The Dutch tradition of still life painting was largely begun by Ambrosius Bosschaert (1573–1621), a Flemish-born flower painter who had settled in the north by the beginning of the period, and founded a dynasty. His brother-in-law Balthasar van der Ast (d. 1657) pioneered still lifes of shells, as well as painting flowers. These early works were relatively brightly lit, with the bouquets of flowers arranged in a relatively simple way. From the mid-century arrangements that can fairly be called Baroque, usually against a dark background, became more popular, exemplified by the works of Willem van Aelst (1627–1683).

Still lifes were a great opportunity to display skill in painting textures and surfaces in great detail and with realistic light effects. food of all kinds laid out on a table, silver cutlery, intricate patterns and subtle folds in table cloths and flowers all challenged painters.

Several types of subject were recognised: banketje were "banquet pieces", ontbijtjes simpler "breakfast pieces". Virtually all still lifes had a moralistic message, usually concerning the brevity of life – this is known as the vanitas theme – implicit even in the absence of an obvious symbol like a skull, or less obvious one such as a half-peeled lemon (like life, sweet in appearance but bitter to taste). Flowers wilt and food decays, and silver is of no use to the soul. Nevertheless, the force of this message seems less powerful in the more elaborate pieces of the second half of the century.

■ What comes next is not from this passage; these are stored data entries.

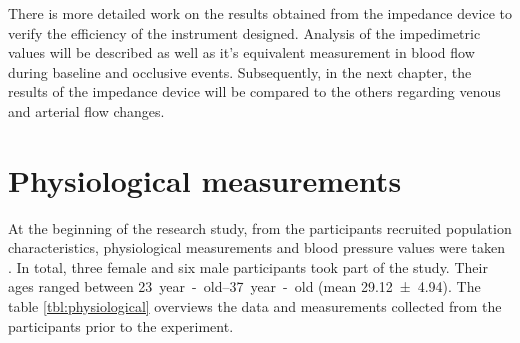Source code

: There is more detailed work on the results obtained from the impedance device to verify the efficiency of the instrument designed. Analysis of the impedimetric values will be described as well as it's equivalent measurement in blood flow during baseline and occlusive events. Subsequently, in the next chapter, the results of the impedance device will be compared to the others regarding venous and arterial flow changes.


\section{Physiological measurements}
\label{section results 1}
At the beginning of the research study, from the participants recruited population characteristics, physiological measurements and blood pressure values were taken . In total, three female and six male participants took part of the study. Their ages ranged between \SIrange{23}{37}{year-old} (mean \num{29.12(494)}). The table \ref{tbl:physiological} overviews the data and measurements collected from the participants prior to the experiment.

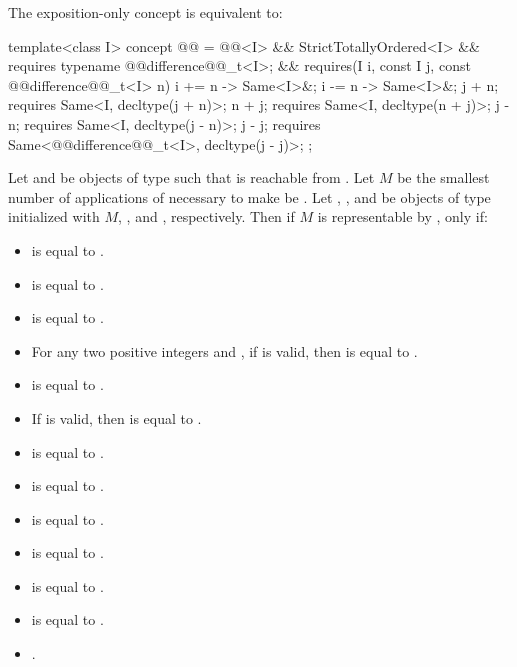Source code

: {\pnum
The exposition-only  concept is equivalent to:
\begin{itemdecl}
template<class I>
concept @@ =
  @@<I> && StrictTotallyOrdered<I> &&
  requires { typename @@difference@@_t<I>; } &&
  requires(I i, const I j, const @@difference@@_t<I> n) {
    { i += n } -> Same<I>&;
    { i -= n } -> Same<I>&;
    j + n; requires Same<I, decltype(j + n)>;
    n + j; requires Same<I, decltype(n + j)>;
    j - n; requires Same<I, decltype(j - n)>;
    j - j; requires Same<@@difference@@_t<I>, decltype(j - j)>;
  };
\end{itemdecl}

Let  and  be objects of type  such that  is
reachable from . Let $M$ be the smallest number of applications
of  necessary to make  be . Let
, , and  be objects of type
initialized with $M$, , and , respectively. Then if
$M$ is representable by ,
 only if:
\begin{itemize}
\item {} is equal to .
\item {} is equal to .
\item {} is equal to .
\item For any two positive integers  and , if
 is valid, then  is equal to
.
\item {} is equal to .
\item If  is valid, then  is equal to
.
\item {} is equal to .
\item {} is equal to .
\item {} is equal to .
\item {} is equal to .
\item {} is equal to .
\item {} is equal to .
\item {}.
\end{itemize}

}
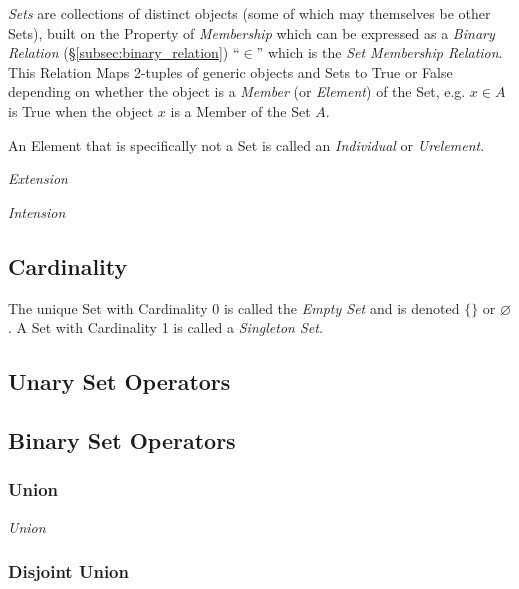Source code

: \documentclass{article}
\begin{document}
\emph{Sets} are collections of distinct objects (some of which may
themselves be other Sets), built on the Property of \emph{Membership}
which can be expressed as a \emph{Binary Relation}
(\S\ref{subsec:binary_relation}) ``$\in$'' which is the \emph{Set
  Membership Relation}. This Relation Maps 2-tuples of generic objects
and Sets to True or False depending on whether the object is a
\emph{Member} (or \emph{Element}) of the Set, e.g. $x \in A$ is True
when the object $x$ is a Member of the Set $A$.

An Element that is specifically not a Set is called an
\emph{Individual} or \emph{Urelement}.

\emph{Extension}

\emph{Intension}

\subsection{Cardinality}

The unique Set with Cardinality 0 is called the \emph{Empty Set} and
is denoted $\{\}$ or $\varnothing$. A Set with Cardinality 1 is called a
\emph{Singleton Set}.

\subsection{Unary Set Operators}

\subsection{Binary Set Operators}

\subsubsection{Union}

\emph{Union}

\subsubsection{Disjoint Union}\label{subsec:disjoint_union}
\end{document}
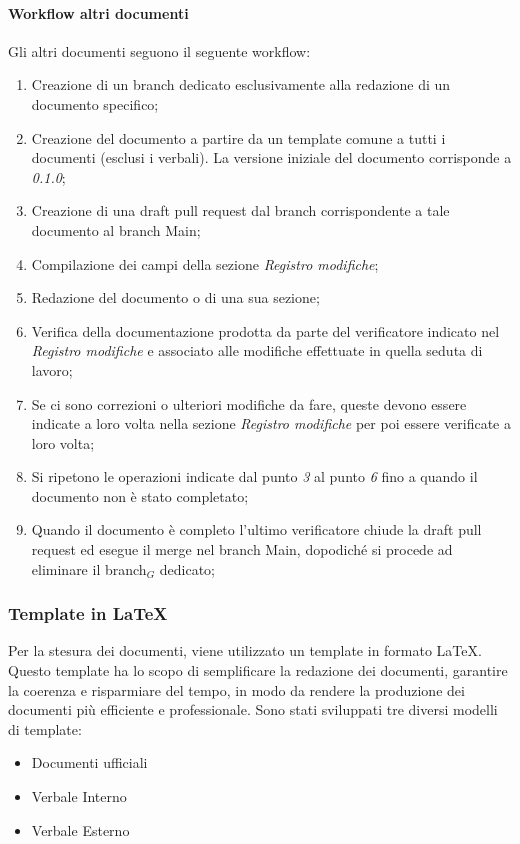 \documentclass[10pt]{article}
\begin{document}
\begin{justify}
        \paragraph{Workflow altri documenti}
        Gli altri documenti seguono il seguente workflow:
        \begin{enumerate}
            \item Creazione di un branch dedicato esclusivamente alla redazione di un documento specifico;
            \item Creazione del documento a partire da un template comune a tutti i documenti (esclusi i verbali). La versione iniziale del documento corrisponde a \textit{0.1.0};
            \item Creazione di una draft pull request dal branch corrispondente a tale documento al branch Main;
            \item Compilazione dei campi della sezione \textit{Registro modifiche};
            \item Redazione del documento o di una sua sezione;
            \item Verifica della documentazione prodotta da parte del verificatore indicato nel \textit{Registro modifiche} e associato alle modifiche effettuate in quella seduta di lavoro;
            \item Se ci sono correzioni o ulteriori modifiche da fare, queste devono essere indicate a loro volta nella sezione \textit{Registro modifiche} per poi essere verificate a loro volta;
            \item Si ripetono le operazioni indicate dal punto \textit{3} al punto \textit{6} fino a quando il documento non è stato completato;
            \item Quando il documento è completo l'ultimo verificatore
            chiude la draft pull request ed esegue il merge nel branch Main, dopodiché si procede ad eliminare il branch$_G$ dedicato;
        \end{enumerate}

    \subsubsection{Template in \LaTeX}
    Per la stesura dei documenti, viene utilizzato un template in formato \LaTeX. Questo template ha lo scopo di semplificare la redazione dei documenti, garantire la coerenza e risparmiare del tempo, in modo da rendere la produzione dei documenti più efficiente e professionale. Sono stati sviluppati tre diversi modelli di template:
    \begin{itemize}
        \item Documenti ufficiali
        \item Verbale Interno
        \item Verbale Esterno
    \end{itemize}


\end{justify}
\end{document}
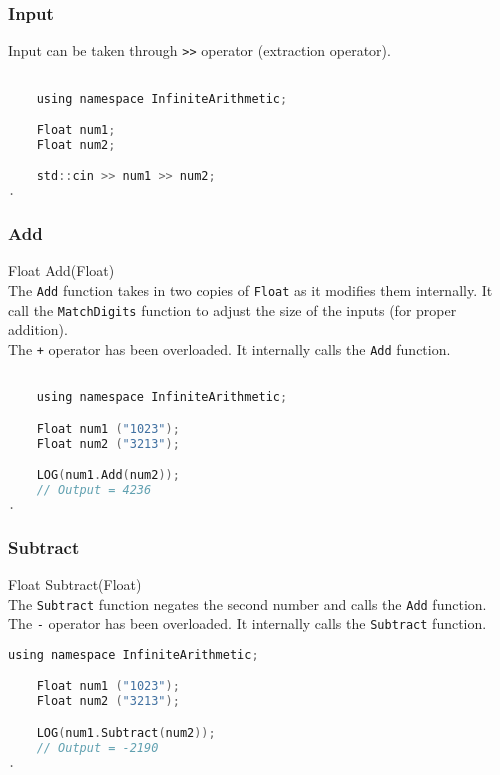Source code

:\subsubsection{Input}
Input can be taken through \verb|>>| operator (extraction operator). 
\vspace*{1em}
\begin{lstlisting}[language = C]	

	using namespace InfiniteArithmetic;

	Float num1;
	Float num2;

	std::cin >> num1 >> num2;
.
\end{lstlisting}
\vspace*{1em}

\subsubsection{Add}
{\ttfamily \large Float Add(Float)} \\[2mm]
The \verb|Add| function takes in two copies of \verb|Float| as it modifies them internally. It call the \verb|MatchDigits| function to adjust the size of the inputs (for proper addition). \\
The \verb|+| operator has been overloaded. It internally calls the \verb|Add| function.
\vspace*{1em}
\begin{lstlisting}[language = C]	

	using namespace InfiniteArithmetic;

	Float num1 ("1023");
	Float num2 ("3213");

	LOG(num1.Add(num2));
	// Output = 4236
.
\end{lstlisting}
\vspace*{1em}

\subsubsection{Subtract}
{\ttfamily \large Float Subtract(Float)} \\[2mm]
The \verb|Subtract| function negates the second number and calls the \verb|Add| function. \\
The \verb|-| operator has been overloaded. It internally calls the \verb|Subtract| function.
\vspace*{1em}
\begin{lstlisting}[language = C]	
	using namespace InfiniteArithmetic;

	Float num1 ("1023");
	Float num2 ("3213");

	LOG(num1.Subtract(num2));
	// Output = -2190
.
\end{lstlisting}
\vspace*{1em}


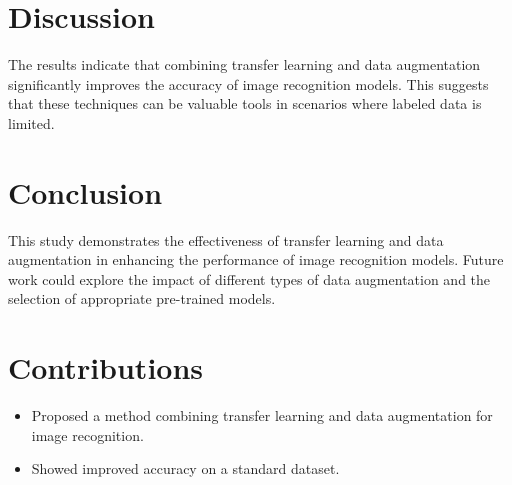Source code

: \documentclass{article}
\begin{document}
\section{Discussion}
The results indicate that combining transfer learning and data augmentation significantly improves the accuracy of image recognition models. This suggests that these techniques can be valuable tools in scenarios where labeled data is limited.

\section{Conclusion}
This study demonstrates the effectiveness of transfer learning and data augmentation in enhancing the performance of image recognition models. Future work could explore the impact of different types of data augmentation and the selection of appropriate pre-trained models.

\section{Contributions}
\begin{itemize}
    \item Proposed a method combining transfer learning and data augmentation for image recognition.
    \item Showed improved accuracy on a standard dataset.
\end{itemize}



\end{document}
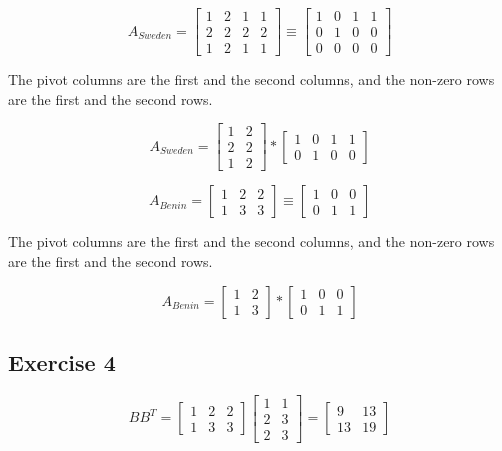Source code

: \documentclass{article}
\begin{document}
\[A_{Sweden} =
    \begin{bmatrix}
        1 & 2 & 1 & 1 \\
        2 & 2 & 2 & 2 \\
        1 & 2 & 1 & 1
    \end{bmatrix}
    \equiv
    \begin{bmatrix}
        1 & 0 & 1 & 1 \\
        0 & 1 & 0 & 0 \\
        0 & 0 & 0 & 0
    \end{bmatrix}
\]

The pivot columns are the first and the second columns, and the non-zero rows are the first and the second rows.

\[A_{Sweden} =
    \begin{bmatrix}
        1 & 2 \\
        2 & 2 \\
        1 & 2
    \end{bmatrix}
    *
    \begin{bmatrix}
        1 & 0 & 1 & 1 \\
        0 & 1 & 0 & 0
    \end{bmatrix}
\]

\[A_{Benin} =
    \begin{bmatrix}
        1 & 2 & 2 \\
        1 & 3 & 3
    \end{bmatrix}
    \equiv
    \begin{bmatrix}
        1 & 0 & 0 \\
        0 & 1 & 1
    \end{bmatrix}
\]

The pivot columns are the first and the second columns, and the non-zero rows are the first and the second rows.

\[A_{Benin} =
    \begin{bmatrix}
        1 & 2 \\
        1 & 3
    \end{bmatrix}
    *
    \begin{bmatrix}
        1 & 0 & 0 \\
        0 & 1 & 1
    \end{bmatrix}
\]

\subsection{Exercise 4}
\[
    BB^{T} =
    \begin{bmatrix}
        1 & 2 & 2 \\
        1 & 3 & 3
    \end{bmatrix}
    \begin{bmatrix}
        1 & 1 \\
        2 & 3 \\
        2 & 3
    \end{bmatrix}
    = \begin{bmatrix}
        9  & 13 \\
        13 & 19
    \end{bmatrix}
\]
\end{document}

Initially the objects shown were nearly always mundane, but from the mid-century the pronkstilleven ("ostentatious still-life"), showing expensive and exotic objects, became more popular. The early realist, tonal and classical phases of landscape painting had counterparts in still life painting. Willem Claeszoon Heda (1595–c. 1680) and Willem Kalf (1619–1693) led the change to the pronkstilleven, while Pieter Claesz (d. 1660) preferred to paint simpler "ontbijt" ("breakfast pieces"), or explicit vanitas pieces. In all these painters, colours are often very muted, with browns dominating, especially in the middle of the century. This is less true of the works of Jan Davidszoon de Heem (1606–1684), an important figure who spent much of his career based over the border in Antwerp. Here his displays began to sprawl sideways to form wide oblong pictures, unusual in the north, although Heda sometimes painted taller vertical compositions. Still life painters were especially prone to form dynasties, it seems: there were many de Heems and Bosschaerts, Heda's son continued in his father's style, and Claesz was the father of Nicholaes Berchem.

Flower paintings formed a sub-group with its own specialists, and were occasionally the speciality of the few women artists, such as Maria van Oosterwyck and Rachel Ruysch; the Dutch also led the world in botanical and other scientific drawings, prints and book illustrations. Despite the intense realism of individual flowers, paintings were composed from individual studies or even book illustrations, and blooms from very different seasons were routinely included in the same composition, and the same flowers reappear in different works, just as pieces of tableware do. There was also a fundamental unreality in that bouquets of flowers in vases were not in fact at all common in houses at the time – even the very rich displayed flowers one by one in delftware tulip-holders.

Painters from Leiden, The Hague, and Amsterdam particularly excelled in the genre. Dead game, and birds painted live but studied from the dead, were another sub-genre, as were dead fish, a staple of the Dutch diet – Abraham van Beijeren did many of these. The Dutch were less given to the Flemish style of combining large still life elements with other types of painting – they would have been considered prideful in portraits – and the Flemish habit of specialist painters collaborating on the different elements in the same work. But this sometimes did happen – Philips Wouwerman was occasionally used to add men and horses to turn a landscape into a hunting or skirmish scene, Berchem or Adriaen van de Velde to add people or farm animals.